## Work request
Please copy out the entries below exactly, beginning with the line that contains "Valget mitt falt" and ending with the line that contains "Jeg får prøve", and include nothing outside that span.
(Beginning of Records supplied)
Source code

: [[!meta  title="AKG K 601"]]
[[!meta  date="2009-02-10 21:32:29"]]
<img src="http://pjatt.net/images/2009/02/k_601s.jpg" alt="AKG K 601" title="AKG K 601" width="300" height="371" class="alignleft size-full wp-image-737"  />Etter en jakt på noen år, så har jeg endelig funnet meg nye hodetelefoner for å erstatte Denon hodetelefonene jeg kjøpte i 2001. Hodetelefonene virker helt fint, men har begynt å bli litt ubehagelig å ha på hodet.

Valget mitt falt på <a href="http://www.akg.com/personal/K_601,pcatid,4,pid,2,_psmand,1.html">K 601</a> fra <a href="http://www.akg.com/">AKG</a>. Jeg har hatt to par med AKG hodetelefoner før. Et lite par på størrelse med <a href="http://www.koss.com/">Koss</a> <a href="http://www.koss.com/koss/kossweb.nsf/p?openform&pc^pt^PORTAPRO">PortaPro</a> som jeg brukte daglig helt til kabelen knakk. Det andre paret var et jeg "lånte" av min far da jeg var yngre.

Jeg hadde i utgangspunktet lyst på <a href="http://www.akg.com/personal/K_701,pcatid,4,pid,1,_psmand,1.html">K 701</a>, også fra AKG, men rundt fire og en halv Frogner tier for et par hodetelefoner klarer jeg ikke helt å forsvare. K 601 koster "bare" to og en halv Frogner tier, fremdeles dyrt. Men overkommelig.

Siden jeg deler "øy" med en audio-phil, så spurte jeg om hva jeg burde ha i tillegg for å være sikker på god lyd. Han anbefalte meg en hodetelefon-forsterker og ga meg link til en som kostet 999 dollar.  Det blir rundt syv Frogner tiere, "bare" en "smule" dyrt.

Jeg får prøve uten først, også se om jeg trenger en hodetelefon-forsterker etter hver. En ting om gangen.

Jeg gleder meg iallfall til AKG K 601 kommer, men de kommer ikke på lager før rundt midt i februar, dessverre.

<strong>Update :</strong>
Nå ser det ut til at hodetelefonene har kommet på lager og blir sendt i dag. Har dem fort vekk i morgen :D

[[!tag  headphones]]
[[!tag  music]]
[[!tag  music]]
(End of Records supplied)
(Beginning of Records supplied)
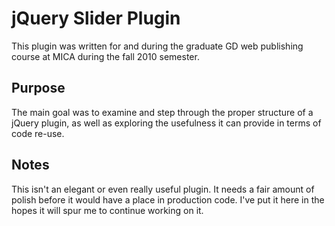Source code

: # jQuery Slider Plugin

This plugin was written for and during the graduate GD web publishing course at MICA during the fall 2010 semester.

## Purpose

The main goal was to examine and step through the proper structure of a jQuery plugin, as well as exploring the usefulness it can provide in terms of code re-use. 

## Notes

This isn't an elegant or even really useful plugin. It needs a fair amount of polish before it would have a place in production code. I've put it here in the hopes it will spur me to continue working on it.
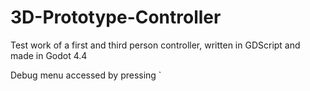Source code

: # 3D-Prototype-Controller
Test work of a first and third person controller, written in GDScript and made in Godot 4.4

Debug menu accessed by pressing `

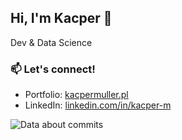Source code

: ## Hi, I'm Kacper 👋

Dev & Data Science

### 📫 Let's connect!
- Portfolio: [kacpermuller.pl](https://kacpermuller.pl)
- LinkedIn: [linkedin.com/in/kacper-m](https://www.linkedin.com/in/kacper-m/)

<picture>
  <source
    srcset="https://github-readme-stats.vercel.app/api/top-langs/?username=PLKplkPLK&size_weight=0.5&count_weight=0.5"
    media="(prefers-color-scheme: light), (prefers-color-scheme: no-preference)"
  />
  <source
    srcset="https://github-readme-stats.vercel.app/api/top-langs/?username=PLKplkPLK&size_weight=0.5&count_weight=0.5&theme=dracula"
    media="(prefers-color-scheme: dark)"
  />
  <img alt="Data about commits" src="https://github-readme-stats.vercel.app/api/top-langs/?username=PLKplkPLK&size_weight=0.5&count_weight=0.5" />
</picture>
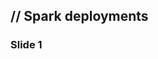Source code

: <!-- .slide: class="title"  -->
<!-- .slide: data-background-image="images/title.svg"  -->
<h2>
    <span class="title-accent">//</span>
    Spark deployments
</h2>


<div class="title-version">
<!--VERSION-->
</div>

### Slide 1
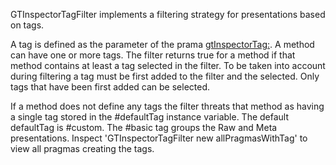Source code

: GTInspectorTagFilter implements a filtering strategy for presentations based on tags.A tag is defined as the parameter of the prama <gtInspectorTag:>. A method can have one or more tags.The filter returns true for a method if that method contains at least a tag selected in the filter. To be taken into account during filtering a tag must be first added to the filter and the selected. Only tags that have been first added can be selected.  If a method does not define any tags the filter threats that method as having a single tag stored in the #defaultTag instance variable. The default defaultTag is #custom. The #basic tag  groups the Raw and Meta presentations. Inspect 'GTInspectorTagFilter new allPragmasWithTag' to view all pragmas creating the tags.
(End of Records supplied)
## Result of the exercise
Valget mitt falt på <a href="http://www.akg.com/personal/K_601,pcatid,4,pid,2,_psmand,1.html">K 601</a> fra <a href="http://www.akg.com/">AKG</a>. Jeg har hatt to par med AKG hodetelefoner før. Et lite par på størrelse med <a href="http://www.koss.com/">Koss</a> <a href="http://www.koss.com/koss/kossweb.nsf/p?openform&pc^pt^PORTAPRO">PortaPro</a> som jeg brukte daglig helt til kabelen knakk. Det andre paret var et jeg "lånte" av min far da jeg var yngre.

Jeg hadde i utgangspunktet lyst på <a href="http://www.akg.com/personal/K_701,pcatid,4,pid,1,_psmand,1.html">K 701</a>, også fra AKG, men rundt fire og en halv Frogner tier for et par hodetelefoner klarer jeg ikke helt å forsvare. K 601 koster "bare" to og en halv Frogner tier, fremdeles dyrt. Men overkommelig.

Siden jeg deler "øy" med en audio-phil, så spurte jeg om hva jeg burde ha i tillegg for å være sikker på god lyd. Han anbefalte meg en hodetelefon-forsterker og ga meg link til en som kostet 999 dollar.  Det blir rundt syv Frogner tiere, "bare" en "smule" dyrt.

Jeg får prøve uten først, også se om jeg trenger en hodetelefon-forsterker etter hver. En ting om gangen.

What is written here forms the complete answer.